### Work task:
Copy each line of the data beneath in which the word "commutator" appears.

Provided data below:

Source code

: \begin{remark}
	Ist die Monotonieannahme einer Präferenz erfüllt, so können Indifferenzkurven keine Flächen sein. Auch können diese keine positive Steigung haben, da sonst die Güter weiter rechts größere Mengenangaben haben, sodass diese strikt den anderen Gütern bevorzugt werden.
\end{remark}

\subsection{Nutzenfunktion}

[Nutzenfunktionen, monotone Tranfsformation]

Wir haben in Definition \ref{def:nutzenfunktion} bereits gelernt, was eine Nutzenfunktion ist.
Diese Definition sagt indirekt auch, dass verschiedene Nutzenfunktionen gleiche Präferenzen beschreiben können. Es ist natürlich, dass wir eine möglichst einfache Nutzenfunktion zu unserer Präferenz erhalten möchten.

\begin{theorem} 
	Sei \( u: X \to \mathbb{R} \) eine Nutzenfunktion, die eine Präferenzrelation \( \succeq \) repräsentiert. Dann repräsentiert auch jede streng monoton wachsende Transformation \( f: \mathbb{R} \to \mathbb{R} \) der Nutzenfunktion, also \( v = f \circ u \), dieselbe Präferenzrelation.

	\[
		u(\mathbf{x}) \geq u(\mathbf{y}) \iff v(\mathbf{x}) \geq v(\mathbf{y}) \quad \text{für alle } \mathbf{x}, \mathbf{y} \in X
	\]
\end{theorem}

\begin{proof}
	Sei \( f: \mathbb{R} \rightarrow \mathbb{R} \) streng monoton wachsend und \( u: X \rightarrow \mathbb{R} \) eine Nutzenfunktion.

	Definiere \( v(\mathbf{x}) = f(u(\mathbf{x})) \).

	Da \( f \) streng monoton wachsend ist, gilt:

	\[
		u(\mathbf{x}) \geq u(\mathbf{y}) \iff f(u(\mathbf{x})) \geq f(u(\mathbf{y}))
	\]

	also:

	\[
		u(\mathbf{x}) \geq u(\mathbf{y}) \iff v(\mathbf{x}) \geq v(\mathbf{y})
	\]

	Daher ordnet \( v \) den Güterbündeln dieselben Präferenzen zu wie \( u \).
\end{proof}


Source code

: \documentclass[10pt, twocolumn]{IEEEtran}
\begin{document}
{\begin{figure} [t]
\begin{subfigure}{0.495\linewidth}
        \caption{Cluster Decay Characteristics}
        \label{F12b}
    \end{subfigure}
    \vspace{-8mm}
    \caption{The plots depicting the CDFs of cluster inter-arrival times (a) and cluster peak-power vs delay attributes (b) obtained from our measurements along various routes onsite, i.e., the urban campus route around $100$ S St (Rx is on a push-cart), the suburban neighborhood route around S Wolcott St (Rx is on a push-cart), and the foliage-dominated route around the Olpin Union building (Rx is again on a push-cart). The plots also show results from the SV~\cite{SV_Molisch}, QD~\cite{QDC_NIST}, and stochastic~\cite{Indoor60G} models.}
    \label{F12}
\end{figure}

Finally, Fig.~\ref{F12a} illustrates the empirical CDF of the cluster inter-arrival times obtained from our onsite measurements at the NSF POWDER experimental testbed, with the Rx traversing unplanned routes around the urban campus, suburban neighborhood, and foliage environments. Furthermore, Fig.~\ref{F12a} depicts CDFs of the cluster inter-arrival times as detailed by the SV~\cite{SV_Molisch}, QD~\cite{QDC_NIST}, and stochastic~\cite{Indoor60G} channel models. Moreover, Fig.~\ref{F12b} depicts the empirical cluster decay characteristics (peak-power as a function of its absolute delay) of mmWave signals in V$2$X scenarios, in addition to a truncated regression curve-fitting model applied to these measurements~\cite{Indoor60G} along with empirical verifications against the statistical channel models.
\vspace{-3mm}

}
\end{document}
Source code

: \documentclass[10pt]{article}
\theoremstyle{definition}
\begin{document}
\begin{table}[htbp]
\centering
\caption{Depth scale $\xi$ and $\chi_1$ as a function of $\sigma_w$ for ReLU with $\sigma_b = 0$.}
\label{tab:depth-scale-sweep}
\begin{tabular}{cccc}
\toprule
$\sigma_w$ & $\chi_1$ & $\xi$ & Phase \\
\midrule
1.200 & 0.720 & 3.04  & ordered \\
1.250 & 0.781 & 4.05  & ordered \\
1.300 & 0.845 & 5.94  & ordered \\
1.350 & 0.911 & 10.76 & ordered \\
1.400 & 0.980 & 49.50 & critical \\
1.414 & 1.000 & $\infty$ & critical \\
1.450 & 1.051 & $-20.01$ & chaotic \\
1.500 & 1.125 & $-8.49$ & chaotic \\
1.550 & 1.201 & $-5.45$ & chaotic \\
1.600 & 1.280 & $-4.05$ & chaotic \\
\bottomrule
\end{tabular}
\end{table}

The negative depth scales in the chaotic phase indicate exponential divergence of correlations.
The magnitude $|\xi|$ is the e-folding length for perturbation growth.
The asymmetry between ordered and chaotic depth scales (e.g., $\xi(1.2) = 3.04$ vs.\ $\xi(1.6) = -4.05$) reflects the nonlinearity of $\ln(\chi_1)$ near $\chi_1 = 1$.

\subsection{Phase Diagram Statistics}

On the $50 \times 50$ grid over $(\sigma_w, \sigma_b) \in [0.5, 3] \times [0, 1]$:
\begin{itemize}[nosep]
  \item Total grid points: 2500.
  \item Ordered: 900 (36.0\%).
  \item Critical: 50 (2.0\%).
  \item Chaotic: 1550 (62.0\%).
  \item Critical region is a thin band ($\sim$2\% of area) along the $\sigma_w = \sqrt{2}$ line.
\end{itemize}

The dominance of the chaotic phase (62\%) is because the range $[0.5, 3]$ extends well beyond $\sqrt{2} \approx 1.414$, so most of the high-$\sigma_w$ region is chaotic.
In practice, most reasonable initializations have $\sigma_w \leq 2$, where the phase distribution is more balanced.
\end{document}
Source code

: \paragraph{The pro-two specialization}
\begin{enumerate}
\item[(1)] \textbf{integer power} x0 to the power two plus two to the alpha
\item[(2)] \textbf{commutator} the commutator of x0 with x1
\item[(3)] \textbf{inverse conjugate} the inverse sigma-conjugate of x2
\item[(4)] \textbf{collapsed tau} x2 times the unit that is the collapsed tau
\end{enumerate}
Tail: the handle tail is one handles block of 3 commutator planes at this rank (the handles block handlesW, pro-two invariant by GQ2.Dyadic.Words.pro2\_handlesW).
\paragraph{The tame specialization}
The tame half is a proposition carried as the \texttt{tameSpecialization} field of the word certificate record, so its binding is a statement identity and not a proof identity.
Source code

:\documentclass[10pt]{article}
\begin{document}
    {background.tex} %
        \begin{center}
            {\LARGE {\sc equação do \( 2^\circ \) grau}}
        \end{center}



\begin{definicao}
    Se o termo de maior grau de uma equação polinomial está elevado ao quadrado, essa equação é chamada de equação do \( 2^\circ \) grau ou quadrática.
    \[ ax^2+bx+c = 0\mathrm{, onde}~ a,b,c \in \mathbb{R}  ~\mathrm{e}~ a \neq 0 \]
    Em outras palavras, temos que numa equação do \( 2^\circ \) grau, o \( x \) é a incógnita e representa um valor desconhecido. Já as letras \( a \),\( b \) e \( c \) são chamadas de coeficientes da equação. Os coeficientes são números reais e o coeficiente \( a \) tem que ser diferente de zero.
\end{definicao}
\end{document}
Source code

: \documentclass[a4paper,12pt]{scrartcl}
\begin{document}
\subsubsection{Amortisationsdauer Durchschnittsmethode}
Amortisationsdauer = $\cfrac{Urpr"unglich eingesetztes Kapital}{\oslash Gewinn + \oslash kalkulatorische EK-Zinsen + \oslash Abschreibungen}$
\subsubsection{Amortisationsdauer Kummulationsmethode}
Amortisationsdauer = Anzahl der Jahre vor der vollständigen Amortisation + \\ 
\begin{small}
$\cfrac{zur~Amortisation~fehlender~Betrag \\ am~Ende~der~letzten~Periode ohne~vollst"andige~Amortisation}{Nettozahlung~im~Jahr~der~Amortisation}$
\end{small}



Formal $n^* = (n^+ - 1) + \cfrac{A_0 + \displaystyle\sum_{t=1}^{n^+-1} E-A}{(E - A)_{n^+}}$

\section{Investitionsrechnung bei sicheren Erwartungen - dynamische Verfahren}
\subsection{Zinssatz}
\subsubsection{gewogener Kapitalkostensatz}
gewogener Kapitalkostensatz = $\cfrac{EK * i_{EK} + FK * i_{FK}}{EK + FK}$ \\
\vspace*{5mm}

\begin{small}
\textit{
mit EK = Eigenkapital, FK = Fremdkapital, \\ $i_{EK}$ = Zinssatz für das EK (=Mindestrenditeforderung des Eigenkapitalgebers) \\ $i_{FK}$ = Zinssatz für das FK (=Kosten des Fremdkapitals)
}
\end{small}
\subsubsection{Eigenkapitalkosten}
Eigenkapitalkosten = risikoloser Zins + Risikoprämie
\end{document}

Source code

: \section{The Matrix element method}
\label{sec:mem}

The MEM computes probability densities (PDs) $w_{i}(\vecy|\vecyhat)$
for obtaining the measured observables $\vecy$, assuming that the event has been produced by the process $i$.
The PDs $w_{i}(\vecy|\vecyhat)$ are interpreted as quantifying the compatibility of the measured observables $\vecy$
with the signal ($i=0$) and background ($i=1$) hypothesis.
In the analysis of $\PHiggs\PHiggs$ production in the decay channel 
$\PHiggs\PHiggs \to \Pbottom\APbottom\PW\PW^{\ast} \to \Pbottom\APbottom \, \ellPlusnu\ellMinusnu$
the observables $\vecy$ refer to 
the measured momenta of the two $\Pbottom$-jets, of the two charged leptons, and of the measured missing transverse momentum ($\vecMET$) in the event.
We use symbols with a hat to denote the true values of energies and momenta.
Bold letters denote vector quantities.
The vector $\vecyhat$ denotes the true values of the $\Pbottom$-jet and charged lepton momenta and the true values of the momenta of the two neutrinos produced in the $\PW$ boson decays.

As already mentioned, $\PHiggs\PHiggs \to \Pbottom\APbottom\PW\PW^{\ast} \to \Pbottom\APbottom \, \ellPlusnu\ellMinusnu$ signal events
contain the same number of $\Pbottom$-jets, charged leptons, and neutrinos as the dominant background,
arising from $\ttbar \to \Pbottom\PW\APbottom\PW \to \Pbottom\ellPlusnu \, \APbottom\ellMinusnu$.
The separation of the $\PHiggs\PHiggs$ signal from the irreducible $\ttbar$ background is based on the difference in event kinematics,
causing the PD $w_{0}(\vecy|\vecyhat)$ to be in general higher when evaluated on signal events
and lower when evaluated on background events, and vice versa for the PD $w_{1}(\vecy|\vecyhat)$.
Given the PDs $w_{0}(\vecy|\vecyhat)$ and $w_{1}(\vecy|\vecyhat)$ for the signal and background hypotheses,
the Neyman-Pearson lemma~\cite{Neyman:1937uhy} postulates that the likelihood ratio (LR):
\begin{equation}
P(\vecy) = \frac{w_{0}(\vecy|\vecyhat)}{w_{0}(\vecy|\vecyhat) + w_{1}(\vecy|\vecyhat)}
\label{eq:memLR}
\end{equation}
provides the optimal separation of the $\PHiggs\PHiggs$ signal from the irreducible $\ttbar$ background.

End of Provided data.

### Result:
\item[(2)] \textbf{commutator} the commutator of x0 with x1
Tail: the handle tail is one handles block of 3 commutator planes at this rank (the handles block handlesW, pro-two invariant by GQ2.Dyadic.Words.pro2\_handlesW).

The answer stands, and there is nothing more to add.